Net result: massive demand, supply pipelines bursting at the seams and freight rates riding an escalator into uncharted territory. Interestingly, there have been recent moves to cap spot rates on the part of leading lines – is this recognition that they are heading into dangerous territory, might be providing an incentive to the DIY concept?
WHAT NEXT?
The influence of on-line sales is a big factor in what happens next or rather longer term.
Digital Commerce 360, the research and media organisation, estimates that globally in 2020 more than US$1 in every US$5 went towards the purchase of consumer goods on the web.
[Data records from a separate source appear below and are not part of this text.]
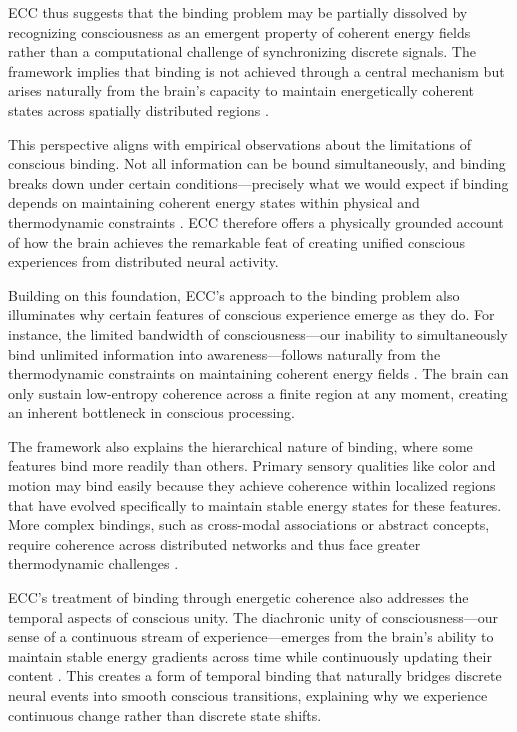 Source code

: ECC thus suggests that the binding problem may be partially dissolved by recognizing consciousness as an emergent property of coherent energy fields rather than a computational challenge of synchronizing discrete signals. The framework implies that binding is not achieved through a central mechanism but arises naturally from the brain's capacity to maintain energetically coherent states across spatially distributed regions \cite{lisman2013theta}.

This perspective aligns with empirical observations about the limitations of conscious binding. Not all information can be bound simultaneously, and binding breaks down under certain conditions—precisely what we would expect if binding depends on maintaining coherent energy states within physical and thermodynamic constraints \cite{zeki1999toward}. ECC therefore offers a physically grounded account of how the brain achieves the remarkable feat of creating unified conscious experiences from distributed neural activity.

Building on this foundation, ECC's approach to the binding problem also illuminates why certain features of conscious experience emerge as they do. For instance, the limited bandwidth of consciousness—our inability to simultaneously bind unlimited information into awareness—follows naturally from the thermodynamic constraints on maintaining coherent energy fields \cite{gray1999temporal}. The brain can only sustain low-entropy coherence across a finite region at any moment, creating an inherent bottleneck in conscious processing.

The framework also explains the hierarchical nature of binding, where some features bind more readily than others. Primary sensory qualities like color and motion may bind easily because they achieve coherence within localized regions that have evolved specifically to maintain stable energy states for these features. More complex bindings, such as cross-modal associations or abstract concepts, require coherence across distributed networks and thus face greater thermodynamic challenges \cite{engel2001temporal}.

ECC's treatment of binding through energetic coherence also addresses the temporal aspects of conscious unity. The diachronic unity of consciousness—our sense of a continuous stream of experience—emerges from the brain's ability to maintain stable energy gradients across time while continuously updating their content \cite{fell2011role}. This creates a form of temporal binding that naturally bridges discrete neural events into smooth conscious transitions, explaining why we experience continuous change rather than discrete state shifts.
Online penetration, it says, hit 20.2%, up from 16.4% in 2019 and 14.4% in 2018.
In revenue terms, as Figure 1 demonstrates, Web-based global consumer sales have more than doubled in the period 2016-20.
There is not the time or space to delve deeper into these positive trend lines but suffice it to say there are many growth characteristics – the consolidation of position in established markets such as the USA and China continues and new growth markets in countries such as Canada, the UK and Mexico are rapidly emerging. The latter three countries saw e-commerce activity grow by 71.2, 36 and 81 per cent respectively in 2020 compared to the previous year.
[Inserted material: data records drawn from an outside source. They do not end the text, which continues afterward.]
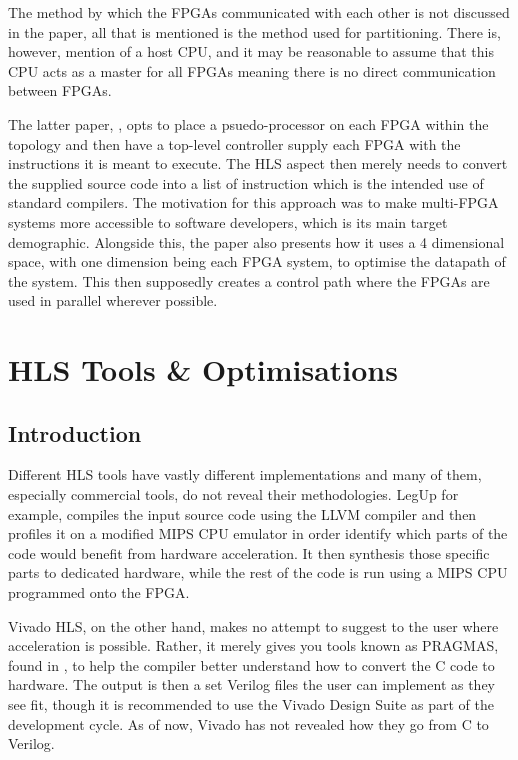 The method by which the FPGAs communicated with each other is not discussed in the paper, all that is mentioned is the method used for partitioning. There is, however, mention of a host CPU, and it may be reasonable to assume that this CPU acts as a master for all FPGAs meaning there is no direct communication between FPGAs.

The latter paper, \cite{707888}, opts to place a psuedo-processor on each FPGA within the topology and then have a top-level controller supply each FPGA with the instructions it is meant to execute. The HLS aspect then merely needs to convert the supplied source code into a list of instruction which is the intended use of standard compilers. The motivation for this approach was to make multi-FPGA systems more accessible to software developers, which is its main target demographic. Alongside this, the paper also presents how it uses a 4 dimensional space, with one dimension being each FPGA system, to optimise the datapath of the system. This then supposedly creates a control path where the FPGAs are used in parallel wherever possible.

\section{HLS Tools \& Optimisations}
\label{sec:bg:hls}

\subsection{Introduction}

Different HLS tools have vastly different implementations \cite{7368920} and many of them, especially commercial tools, do not reveal their methodologies. LegUp\cite{legup} for example, compiles the input source code using the LLVM compiler and then profiles it on a modified MIPS CPU emulator in order identify which parts of the code would benefit from hardware acceleration. It then synthesis those specific parts to dedicated hardware, while the rest of the code is run using a MIPS CPU programmed onto the FPGA.

Vivado HLS, on the other hand, makes no attempt to suggest to the user where acceleration is possible. Rather, it merely gives you tools known as PRAGMAS, found in \cite{vivado-optmisation-manual}, to help the compiler better understand how to convert the C code to hardware. The output is then a set Verilog files the user can implement as they see fit, though it is recommended to use the Vivado Design Suite \cite{vivado-design-suite-manual} as part of the development cycle. As of now, Vivado has not revealed how they go from C to Verilog.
Overall, online sales drove nearly three-quarters—or 74.6%—of the gains in total retail in 2020 - the highest share of overall annual growth ecommerce has ever represented.
Plus, B2B e-commerce is also on an upswing – said to account for USD 7.72 trillion in 2021 and expected to achieve revenue of USD 25.65 trillion in 2028.
All this ultimately spells changing supply chains. Place an order with Amazon or Alibaba and it goes through directly generating a logistics requirement and what such platforms want is a seamless supply chain from beginning to end where there are not concerns over matching different components. In other words, control and dedicated capacity.
This is evidenced in Amazon’s ownership of freight forwarder Beijing Joyo Courier Service, a Chinese subsidiary, which runs its operations between China and the US.
Alibaba has taken a different but also direct route to logistics. It has ‘One Touch’ which automatically links with Maersk and with CMA CGM providing ‘non clunky’ logistics.
Significantly, Maersk has publicly voiced the thought that if such large customers are not provided with a five star service then ultimately they will represent a threat – they will come to think that they can do it better themselves.
Are we about to arrive at this watershed moment?
Sceptics will say when things get back to normal the incentives will disappear.
Will they?
Dedicated shipping services are a good fit with the automated, digitally driven, supply chains that the really big platforms and retailers are progressively basing their operations on. The proposition that dedicated retailer shipping services could emerge in key trade lanes is a serious one and cannot be discounted. Indeed, some contend it has gained impetus as a result of recent problems in traditional supply networks.
There may yet emerge a new category of shipping line client for ports and terminals to have as a customer. Now that would be interesting!